WORK TO COMPLETE — From the first line of the entries below to the line with "to that field.", give each line again exactly.
=== Begin Enclosure ===
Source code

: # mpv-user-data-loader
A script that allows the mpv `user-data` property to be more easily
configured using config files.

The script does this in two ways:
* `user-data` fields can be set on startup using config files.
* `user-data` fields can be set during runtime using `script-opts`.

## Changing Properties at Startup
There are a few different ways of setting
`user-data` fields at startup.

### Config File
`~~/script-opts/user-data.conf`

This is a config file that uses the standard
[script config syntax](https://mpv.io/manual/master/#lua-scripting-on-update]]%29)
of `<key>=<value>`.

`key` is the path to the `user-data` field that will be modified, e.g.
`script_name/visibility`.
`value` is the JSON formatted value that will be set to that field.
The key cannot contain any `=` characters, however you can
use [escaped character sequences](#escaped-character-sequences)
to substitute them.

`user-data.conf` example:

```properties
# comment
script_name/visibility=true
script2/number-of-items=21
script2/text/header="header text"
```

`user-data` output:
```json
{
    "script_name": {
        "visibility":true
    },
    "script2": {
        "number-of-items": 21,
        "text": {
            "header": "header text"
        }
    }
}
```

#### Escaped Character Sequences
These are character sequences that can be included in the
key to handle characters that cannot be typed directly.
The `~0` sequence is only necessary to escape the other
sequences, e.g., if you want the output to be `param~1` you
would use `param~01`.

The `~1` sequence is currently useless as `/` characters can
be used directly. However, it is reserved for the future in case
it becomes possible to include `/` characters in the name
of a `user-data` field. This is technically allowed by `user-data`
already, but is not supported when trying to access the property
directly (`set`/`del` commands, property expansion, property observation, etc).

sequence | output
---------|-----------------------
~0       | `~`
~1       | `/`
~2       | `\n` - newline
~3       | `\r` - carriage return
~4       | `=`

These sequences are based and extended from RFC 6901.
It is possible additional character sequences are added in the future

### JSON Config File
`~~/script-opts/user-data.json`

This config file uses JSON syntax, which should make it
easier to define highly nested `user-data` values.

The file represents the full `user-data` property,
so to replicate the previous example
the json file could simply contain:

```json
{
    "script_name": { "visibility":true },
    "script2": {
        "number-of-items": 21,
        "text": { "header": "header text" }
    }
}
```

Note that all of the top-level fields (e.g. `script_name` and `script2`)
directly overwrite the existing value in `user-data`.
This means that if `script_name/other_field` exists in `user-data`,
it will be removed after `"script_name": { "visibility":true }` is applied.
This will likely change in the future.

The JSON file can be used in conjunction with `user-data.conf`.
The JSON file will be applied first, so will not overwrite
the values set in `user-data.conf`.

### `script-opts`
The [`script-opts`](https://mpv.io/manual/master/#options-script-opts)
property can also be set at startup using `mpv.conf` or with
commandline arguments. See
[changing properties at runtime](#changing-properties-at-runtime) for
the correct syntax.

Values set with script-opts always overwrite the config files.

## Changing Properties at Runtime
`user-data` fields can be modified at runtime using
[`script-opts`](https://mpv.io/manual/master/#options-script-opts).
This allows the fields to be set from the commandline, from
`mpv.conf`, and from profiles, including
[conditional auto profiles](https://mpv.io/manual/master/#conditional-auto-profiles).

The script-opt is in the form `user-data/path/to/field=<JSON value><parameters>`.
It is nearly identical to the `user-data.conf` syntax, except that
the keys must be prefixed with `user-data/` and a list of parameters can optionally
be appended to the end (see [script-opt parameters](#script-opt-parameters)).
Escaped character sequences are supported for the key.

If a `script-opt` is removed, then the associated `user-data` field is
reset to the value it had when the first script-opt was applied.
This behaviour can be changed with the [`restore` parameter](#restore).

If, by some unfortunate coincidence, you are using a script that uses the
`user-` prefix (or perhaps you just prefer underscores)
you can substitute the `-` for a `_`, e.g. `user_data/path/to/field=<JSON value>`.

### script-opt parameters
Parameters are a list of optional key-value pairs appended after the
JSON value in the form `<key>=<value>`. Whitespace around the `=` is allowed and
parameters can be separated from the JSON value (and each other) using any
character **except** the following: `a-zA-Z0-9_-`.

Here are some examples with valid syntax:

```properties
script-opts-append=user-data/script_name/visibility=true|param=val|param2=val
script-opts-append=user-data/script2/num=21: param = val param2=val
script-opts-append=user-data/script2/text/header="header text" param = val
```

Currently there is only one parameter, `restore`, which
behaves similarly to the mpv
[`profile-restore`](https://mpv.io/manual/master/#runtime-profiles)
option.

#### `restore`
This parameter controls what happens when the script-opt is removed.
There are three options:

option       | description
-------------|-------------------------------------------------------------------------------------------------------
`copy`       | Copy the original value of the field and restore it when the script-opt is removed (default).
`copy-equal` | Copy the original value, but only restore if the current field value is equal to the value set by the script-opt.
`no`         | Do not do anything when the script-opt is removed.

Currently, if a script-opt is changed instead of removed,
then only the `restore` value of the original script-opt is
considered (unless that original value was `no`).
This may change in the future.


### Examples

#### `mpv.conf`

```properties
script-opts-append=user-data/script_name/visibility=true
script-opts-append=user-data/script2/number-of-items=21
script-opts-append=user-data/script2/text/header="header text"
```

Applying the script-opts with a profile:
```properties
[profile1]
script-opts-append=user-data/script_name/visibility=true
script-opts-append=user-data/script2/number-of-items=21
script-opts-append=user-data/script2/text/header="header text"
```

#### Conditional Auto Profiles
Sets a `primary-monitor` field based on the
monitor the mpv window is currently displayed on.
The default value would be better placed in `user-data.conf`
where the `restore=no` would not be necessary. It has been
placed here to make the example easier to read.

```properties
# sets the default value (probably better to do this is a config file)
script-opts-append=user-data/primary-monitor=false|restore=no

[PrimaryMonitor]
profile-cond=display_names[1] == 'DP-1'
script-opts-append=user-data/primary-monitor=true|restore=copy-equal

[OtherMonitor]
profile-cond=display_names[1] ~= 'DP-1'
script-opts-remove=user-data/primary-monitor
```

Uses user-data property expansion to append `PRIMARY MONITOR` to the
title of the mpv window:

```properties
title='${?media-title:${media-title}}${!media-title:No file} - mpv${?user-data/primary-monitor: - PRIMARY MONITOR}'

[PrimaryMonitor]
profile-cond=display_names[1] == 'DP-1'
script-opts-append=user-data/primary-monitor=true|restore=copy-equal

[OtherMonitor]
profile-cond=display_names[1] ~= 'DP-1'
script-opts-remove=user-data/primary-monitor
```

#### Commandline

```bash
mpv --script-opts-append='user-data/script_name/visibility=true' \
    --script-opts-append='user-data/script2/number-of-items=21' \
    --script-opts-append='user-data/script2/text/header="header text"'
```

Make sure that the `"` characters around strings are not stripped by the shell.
=== End Enclosure ===
WRITTEN RESPONSE —
Source code

: # mpv-user-data-loader
A script that allows the mpv `user-data` property to be more easily
configured using config files.

The script does this in two ways:
* `user-data` fields can be set on startup using config files.
* `user-data` fields can be set during runtime using `script-opts`.

## Changing Properties at Startup
There are a few different ways of setting
`user-data` fields at startup.

### Config File
`~~/script-opts/user-data.conf`

This is a config file that uses the standard
[script config syntax](https://mpv.io/manual/master/#lua-scripting-on-update]]%29)
of `<key>=<value>`.

`key` is the path to the `user-data` field that will be modified, e.g.
`script_name/visibility`.
`value` is the JSON formatted value that will be set to that field.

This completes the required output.